Мы разговаривали у него наверху, над истоминским низом. С некоторого времени упоминанья о ней в ее отсутствие ранили меня, получив ощутимость лишенья. Мне хотелось избежать этой слабости. Мы о ней не заикались.

В этот день она в первый раз топила. У Александра Александровича было жарко и накурено. Все время он то зажигал, то гасил огонь сообразно погоде и всякий раз, прежде чем насадить ламповое стекло на решетчатый кружок горелки, играл им, перекатывая в руке и согревая дыханьем. Но это не облегчало пониманья.

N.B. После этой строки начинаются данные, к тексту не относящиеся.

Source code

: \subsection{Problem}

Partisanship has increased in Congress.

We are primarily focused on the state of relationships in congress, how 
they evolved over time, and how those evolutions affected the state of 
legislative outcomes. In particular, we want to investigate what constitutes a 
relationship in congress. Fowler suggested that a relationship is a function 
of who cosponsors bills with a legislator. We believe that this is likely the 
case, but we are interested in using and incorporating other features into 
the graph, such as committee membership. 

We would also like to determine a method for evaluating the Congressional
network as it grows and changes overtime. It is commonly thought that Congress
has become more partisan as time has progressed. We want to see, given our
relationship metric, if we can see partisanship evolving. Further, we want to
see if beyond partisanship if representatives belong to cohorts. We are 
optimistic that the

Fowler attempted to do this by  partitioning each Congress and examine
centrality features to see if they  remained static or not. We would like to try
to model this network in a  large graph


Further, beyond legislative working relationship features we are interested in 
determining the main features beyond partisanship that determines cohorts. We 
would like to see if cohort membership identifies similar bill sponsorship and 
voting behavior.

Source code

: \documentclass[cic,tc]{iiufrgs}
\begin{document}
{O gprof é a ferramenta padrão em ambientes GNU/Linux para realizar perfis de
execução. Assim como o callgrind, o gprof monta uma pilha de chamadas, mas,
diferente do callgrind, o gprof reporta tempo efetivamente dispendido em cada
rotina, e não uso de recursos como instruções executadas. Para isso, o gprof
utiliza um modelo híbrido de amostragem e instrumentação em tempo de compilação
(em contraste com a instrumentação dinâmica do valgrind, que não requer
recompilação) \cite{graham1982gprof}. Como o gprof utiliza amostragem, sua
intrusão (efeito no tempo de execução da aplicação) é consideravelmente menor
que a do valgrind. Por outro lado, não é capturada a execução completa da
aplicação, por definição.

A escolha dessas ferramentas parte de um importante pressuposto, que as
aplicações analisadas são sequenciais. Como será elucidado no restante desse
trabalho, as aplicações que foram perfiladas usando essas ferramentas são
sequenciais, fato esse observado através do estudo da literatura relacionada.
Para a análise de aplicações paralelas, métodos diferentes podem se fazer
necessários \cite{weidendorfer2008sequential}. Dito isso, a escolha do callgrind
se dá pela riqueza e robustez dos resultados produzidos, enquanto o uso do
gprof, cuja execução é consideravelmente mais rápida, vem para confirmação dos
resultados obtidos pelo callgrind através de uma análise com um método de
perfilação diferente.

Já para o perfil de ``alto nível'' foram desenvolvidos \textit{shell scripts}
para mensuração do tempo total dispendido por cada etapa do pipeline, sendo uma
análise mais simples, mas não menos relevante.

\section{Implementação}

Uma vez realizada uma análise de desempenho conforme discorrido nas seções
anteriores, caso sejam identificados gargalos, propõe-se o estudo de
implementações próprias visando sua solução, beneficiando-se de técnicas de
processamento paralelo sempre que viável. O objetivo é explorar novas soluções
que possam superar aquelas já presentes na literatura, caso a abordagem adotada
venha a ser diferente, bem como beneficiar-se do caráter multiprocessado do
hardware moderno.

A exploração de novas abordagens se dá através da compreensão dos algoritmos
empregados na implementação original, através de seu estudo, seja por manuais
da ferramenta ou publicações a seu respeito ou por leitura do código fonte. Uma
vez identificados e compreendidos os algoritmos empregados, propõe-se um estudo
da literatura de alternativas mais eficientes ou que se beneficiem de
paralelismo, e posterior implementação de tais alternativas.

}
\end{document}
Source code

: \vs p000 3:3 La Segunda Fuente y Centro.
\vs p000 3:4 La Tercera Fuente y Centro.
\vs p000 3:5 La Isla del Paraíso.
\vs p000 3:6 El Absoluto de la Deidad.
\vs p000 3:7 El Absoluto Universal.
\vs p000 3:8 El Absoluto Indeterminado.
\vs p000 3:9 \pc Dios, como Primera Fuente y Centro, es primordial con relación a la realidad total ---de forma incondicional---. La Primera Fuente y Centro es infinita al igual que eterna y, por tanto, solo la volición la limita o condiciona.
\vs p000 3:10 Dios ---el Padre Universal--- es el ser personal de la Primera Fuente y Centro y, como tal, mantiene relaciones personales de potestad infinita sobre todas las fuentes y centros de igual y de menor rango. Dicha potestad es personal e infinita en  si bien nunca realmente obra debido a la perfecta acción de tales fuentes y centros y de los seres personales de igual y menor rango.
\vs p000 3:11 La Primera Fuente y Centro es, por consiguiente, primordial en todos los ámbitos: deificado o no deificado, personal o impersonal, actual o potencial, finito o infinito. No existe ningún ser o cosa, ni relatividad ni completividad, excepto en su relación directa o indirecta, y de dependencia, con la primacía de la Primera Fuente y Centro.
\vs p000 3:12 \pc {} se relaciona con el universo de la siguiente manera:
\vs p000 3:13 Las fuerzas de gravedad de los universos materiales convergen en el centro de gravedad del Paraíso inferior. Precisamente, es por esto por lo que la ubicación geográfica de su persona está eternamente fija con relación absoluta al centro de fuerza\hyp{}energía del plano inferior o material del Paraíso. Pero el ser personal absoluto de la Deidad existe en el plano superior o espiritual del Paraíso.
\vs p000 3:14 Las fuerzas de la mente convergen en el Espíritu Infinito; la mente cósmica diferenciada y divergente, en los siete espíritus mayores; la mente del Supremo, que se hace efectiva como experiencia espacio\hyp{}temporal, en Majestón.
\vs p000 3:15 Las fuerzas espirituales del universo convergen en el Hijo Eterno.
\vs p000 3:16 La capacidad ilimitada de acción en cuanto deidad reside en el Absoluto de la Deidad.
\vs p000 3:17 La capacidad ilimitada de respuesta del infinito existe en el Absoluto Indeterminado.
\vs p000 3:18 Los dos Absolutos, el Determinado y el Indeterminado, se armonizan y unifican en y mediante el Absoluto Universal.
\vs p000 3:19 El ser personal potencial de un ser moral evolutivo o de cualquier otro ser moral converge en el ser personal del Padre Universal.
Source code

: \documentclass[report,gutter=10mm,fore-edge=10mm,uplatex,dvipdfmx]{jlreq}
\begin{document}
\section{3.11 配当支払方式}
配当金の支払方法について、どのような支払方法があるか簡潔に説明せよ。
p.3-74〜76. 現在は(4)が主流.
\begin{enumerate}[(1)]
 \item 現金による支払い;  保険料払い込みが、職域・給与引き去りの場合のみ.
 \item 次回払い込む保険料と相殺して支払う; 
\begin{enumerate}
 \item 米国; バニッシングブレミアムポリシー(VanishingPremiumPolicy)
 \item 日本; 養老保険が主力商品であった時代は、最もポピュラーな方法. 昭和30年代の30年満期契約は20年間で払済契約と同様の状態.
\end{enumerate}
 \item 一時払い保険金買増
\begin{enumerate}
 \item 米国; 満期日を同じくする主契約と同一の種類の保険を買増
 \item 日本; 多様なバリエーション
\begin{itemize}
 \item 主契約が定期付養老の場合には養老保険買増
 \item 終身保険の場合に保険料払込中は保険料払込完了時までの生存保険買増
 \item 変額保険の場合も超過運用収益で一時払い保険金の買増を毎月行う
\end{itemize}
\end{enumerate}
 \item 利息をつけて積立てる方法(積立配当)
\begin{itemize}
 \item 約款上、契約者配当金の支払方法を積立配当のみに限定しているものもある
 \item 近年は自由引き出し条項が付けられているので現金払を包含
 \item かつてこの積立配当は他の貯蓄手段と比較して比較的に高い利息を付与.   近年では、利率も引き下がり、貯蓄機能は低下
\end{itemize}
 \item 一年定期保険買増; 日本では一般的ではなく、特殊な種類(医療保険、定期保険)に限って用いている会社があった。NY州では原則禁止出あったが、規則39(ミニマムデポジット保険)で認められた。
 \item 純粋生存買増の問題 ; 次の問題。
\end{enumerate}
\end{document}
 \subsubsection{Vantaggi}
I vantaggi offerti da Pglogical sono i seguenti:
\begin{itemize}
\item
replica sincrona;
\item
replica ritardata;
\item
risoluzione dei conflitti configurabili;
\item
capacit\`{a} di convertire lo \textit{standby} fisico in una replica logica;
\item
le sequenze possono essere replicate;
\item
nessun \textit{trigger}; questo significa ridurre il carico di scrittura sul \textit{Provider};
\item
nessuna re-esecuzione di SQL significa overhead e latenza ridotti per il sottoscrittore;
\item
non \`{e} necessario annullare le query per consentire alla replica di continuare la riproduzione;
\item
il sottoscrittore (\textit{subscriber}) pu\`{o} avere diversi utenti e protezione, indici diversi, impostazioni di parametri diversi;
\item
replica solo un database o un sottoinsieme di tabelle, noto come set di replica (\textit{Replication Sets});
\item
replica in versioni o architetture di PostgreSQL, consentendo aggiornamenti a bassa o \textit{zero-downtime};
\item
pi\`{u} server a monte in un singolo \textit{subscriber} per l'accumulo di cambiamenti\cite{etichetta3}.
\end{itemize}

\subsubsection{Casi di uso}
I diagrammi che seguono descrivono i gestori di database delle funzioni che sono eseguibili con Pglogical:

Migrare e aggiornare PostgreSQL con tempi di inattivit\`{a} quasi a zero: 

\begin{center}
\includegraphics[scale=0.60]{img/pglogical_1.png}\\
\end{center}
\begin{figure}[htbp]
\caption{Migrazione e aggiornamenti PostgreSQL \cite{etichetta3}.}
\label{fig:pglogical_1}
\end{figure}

У него было установлено, что я охладел к Тоне и недостаточно люблю Шуру, и легче было бы сдвинуть гору, чем переубедить его.

– Я больше не могу, – говорил я. – Тевтоны и проливы у меня вот где сидят. Я чувствую, как дичаю и дурею. Тоня и Шура не видят жизни. Выжиданием мира я развеществляю ее. Вспомните Протасова из «Живого трупа». Мне надо устраниться. Когда родился Шура, я был на его счет спокоен. Как все мне удавалось, какая деятельность рисовалась впереди! Я мог надеяться, что ему будет на кого оглянуться, как мне на вас, хоть вы мне и не отец. Какое детство вы мне обеспечили, какими окружили картинами! Правда, жалко, что я не обучен какому-нибудь ремеслу, но такие сожаленья в России будут раздаваться часто. Образование, направленное на обман, долго будет нашим проклятьем. Но это не ваша вина. А за воспитанье навек вам спасибо. Нечто подобное хотел я оставить своему ребенку. Но кто мог думать, что на нас надвинется такая небывальщина. Вглядывались ли вы когда-нибудь в Шуру как следует? Чертами лица он в Тоню, а их жизнью и игрою – в меня. Глаза же у него не от нас, это свое, но лучше бы этого не бывало. В них мольба и недетский испуг. Точно это не зрачки, а руки, вытянутые в отвращенье близящегося несчастья. – Я не выдержал и заплакал. – Так смотрят обманутые. Это я обманул его, залучив в жизнь неосуществимыми надеждами. – И, окончательно разрыдавшись, я закрыл лицо руками.

Александр Александрович задул лампу. Бледный день, до неузнаваемости обезображенный ненастьем, пробрался в комнату. Александр Александрович шагал по ней и разносил меня на чем свет стоит. Внизу пекли картошку в золе и гремели печной заслонкой.

Вдруг какой-то удар в оконное стекло заставил нас обернуться. По нему, плющимая ветром, серебром и ртутью разбегалась вода. Два кленовых листа сидели на нем, как приросшие. Мне страшно хотелось, чтобы они отвалились, точно это были не листья, а мое решение зимовать на мельнице, тяготившее меня не меньше близких. Но вода бежмя бежала по стеклу, а листья не трогались, и это меня угнетало.

– Что же вы остановились? – спросил я Александра Александровича. – Вы что-то хотели сказать о моих родителях. Ну да – ссыльный поляк и дочь кантониста... И я потерял их трех лет от роду и слишком поздно узнал по рассказам. Что же дальше? К чему вы их приплели?